**Extracted information**

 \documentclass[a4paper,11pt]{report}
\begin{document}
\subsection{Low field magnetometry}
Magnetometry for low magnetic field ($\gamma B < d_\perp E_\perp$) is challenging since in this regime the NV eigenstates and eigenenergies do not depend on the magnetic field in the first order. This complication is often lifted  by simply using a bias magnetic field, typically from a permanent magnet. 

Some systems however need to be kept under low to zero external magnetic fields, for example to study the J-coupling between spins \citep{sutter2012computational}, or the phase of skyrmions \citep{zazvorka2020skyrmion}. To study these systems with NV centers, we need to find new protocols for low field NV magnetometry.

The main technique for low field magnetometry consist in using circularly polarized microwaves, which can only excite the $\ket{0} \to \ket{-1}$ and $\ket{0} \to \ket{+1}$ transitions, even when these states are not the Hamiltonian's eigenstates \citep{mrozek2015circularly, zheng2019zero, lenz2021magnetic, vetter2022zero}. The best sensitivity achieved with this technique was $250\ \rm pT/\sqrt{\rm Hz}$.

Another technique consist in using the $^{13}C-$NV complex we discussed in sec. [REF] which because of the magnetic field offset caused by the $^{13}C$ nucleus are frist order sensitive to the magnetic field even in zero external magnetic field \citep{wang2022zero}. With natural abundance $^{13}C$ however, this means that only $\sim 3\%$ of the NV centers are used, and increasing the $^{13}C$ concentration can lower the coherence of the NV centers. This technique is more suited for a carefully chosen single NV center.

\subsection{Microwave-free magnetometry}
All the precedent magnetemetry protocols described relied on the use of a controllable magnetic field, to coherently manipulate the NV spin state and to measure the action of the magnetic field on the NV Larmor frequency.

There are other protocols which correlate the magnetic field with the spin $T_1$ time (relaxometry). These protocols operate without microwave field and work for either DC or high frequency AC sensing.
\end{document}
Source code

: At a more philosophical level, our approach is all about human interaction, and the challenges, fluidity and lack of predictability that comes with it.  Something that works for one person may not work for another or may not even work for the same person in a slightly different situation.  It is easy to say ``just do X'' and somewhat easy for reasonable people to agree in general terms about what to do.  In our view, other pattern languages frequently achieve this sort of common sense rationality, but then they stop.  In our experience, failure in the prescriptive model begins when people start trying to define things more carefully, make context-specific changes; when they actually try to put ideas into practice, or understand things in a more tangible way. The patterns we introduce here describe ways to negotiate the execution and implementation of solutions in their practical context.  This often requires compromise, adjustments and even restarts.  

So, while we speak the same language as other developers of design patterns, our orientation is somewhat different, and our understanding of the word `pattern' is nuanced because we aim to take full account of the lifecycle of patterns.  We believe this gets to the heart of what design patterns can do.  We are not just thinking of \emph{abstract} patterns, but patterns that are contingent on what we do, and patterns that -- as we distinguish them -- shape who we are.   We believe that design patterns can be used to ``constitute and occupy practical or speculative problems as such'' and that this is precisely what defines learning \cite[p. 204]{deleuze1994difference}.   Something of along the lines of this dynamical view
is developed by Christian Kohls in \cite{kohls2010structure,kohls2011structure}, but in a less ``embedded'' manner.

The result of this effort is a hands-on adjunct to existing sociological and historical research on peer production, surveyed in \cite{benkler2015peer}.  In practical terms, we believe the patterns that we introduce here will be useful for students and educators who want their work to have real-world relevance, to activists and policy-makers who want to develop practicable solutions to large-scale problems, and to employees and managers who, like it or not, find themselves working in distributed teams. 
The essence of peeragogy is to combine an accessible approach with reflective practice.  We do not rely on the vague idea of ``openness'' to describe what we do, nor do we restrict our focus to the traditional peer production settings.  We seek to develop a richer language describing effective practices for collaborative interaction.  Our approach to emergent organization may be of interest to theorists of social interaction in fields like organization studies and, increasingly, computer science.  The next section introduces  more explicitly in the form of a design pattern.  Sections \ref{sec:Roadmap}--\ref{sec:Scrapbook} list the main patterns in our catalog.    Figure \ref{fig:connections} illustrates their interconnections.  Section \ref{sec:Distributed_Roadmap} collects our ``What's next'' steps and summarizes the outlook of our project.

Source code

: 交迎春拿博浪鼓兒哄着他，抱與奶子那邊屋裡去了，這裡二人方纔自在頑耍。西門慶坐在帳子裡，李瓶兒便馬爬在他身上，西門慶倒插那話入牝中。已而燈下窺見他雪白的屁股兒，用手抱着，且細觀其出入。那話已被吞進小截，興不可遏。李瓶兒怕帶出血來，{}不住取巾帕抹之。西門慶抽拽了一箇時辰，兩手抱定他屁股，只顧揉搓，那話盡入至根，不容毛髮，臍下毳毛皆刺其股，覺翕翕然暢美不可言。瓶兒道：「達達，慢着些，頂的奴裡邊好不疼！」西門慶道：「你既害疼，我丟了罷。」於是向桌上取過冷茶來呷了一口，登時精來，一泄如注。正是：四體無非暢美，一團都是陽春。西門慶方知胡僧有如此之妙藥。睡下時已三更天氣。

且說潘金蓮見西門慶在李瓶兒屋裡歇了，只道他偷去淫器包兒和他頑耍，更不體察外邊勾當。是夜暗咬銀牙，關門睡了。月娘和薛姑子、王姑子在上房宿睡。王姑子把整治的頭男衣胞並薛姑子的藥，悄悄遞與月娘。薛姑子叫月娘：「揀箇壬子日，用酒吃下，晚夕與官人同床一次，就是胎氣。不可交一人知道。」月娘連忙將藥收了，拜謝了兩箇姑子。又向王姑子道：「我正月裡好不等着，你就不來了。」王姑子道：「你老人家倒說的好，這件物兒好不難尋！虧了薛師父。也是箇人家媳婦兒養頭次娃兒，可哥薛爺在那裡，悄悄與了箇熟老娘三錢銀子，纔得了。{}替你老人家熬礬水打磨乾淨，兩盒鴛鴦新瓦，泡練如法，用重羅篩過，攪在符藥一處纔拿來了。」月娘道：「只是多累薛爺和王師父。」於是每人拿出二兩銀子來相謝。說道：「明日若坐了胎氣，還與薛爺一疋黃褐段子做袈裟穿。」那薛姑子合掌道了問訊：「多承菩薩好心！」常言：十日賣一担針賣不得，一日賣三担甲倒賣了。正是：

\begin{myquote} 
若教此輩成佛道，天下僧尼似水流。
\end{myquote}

**Exercise objective**
Take every line of the material that contains the word "subsection", and copy it.

**Solution**
\subsection{Low field magnetometry}
\subsection{Microwave-free magnetometry}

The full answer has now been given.